Real Estate, as the saying goes, is about location, location, location. But it is also about timing. By one estimate, nearly one-sixth of U.S. commercial office space was vacant this past summer: a greater share than after the financial crisis and Great Recession of 2008-2009—despite an economy so robust that the Federal Reserve Board has been struggling to cool things down. Post-pandemic, of course, millions of former office denizens have continued to toil from home, causing collateral damage to downtown restaurants and bars, dry cleaners, entertainment venues: the whole array of retail spaces. A recent Class B (older) office-building sale in downtown Boston netted $45 million: nearly $10 million less than in 2013 (and, ominously for future tax revenues, $24 million less than the city’s assessed value for the property).
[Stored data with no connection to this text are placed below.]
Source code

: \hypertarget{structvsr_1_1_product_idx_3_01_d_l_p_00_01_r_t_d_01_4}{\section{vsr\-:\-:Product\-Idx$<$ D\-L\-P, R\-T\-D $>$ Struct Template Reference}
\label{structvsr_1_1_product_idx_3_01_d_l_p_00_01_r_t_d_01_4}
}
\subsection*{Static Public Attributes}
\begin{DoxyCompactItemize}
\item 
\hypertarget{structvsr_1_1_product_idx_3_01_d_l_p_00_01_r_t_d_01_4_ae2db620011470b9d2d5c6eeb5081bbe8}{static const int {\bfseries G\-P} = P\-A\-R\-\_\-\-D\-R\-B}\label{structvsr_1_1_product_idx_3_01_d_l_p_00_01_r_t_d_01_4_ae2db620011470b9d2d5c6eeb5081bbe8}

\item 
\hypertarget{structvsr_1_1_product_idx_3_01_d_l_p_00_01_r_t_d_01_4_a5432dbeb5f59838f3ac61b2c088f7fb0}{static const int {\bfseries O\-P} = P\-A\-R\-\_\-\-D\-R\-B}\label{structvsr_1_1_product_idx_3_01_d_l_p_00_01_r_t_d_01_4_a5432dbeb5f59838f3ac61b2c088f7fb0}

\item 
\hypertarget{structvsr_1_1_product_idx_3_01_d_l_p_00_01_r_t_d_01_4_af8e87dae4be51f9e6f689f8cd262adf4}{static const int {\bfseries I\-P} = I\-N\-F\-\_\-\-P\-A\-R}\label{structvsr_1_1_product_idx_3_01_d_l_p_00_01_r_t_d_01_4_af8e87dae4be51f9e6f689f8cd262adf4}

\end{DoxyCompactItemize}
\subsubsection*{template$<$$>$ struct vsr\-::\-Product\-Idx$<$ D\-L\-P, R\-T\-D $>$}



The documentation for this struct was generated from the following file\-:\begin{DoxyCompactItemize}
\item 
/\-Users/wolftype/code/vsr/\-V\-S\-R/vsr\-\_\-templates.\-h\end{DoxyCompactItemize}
Is the master in real estate (MRE) degree program debuting at the Graduate School of Design (GSD) this semester an opportunistic investment at the darkest point, just before a hoped-for dawn? Not at all. As Williams professor of urban planning and design Jerold S. Kayden, the MRE’s founding director, explained before classes convened, the school began three years ago to review its “real estate and the built environment” concentration within a larger master’s program. In conversations among its faculty, across Harvard (particularly at the business and law schools, which have each offered a few pertinent courses), and with industry professionals, he found the need for a course of study that embraced two “foundational pillars.”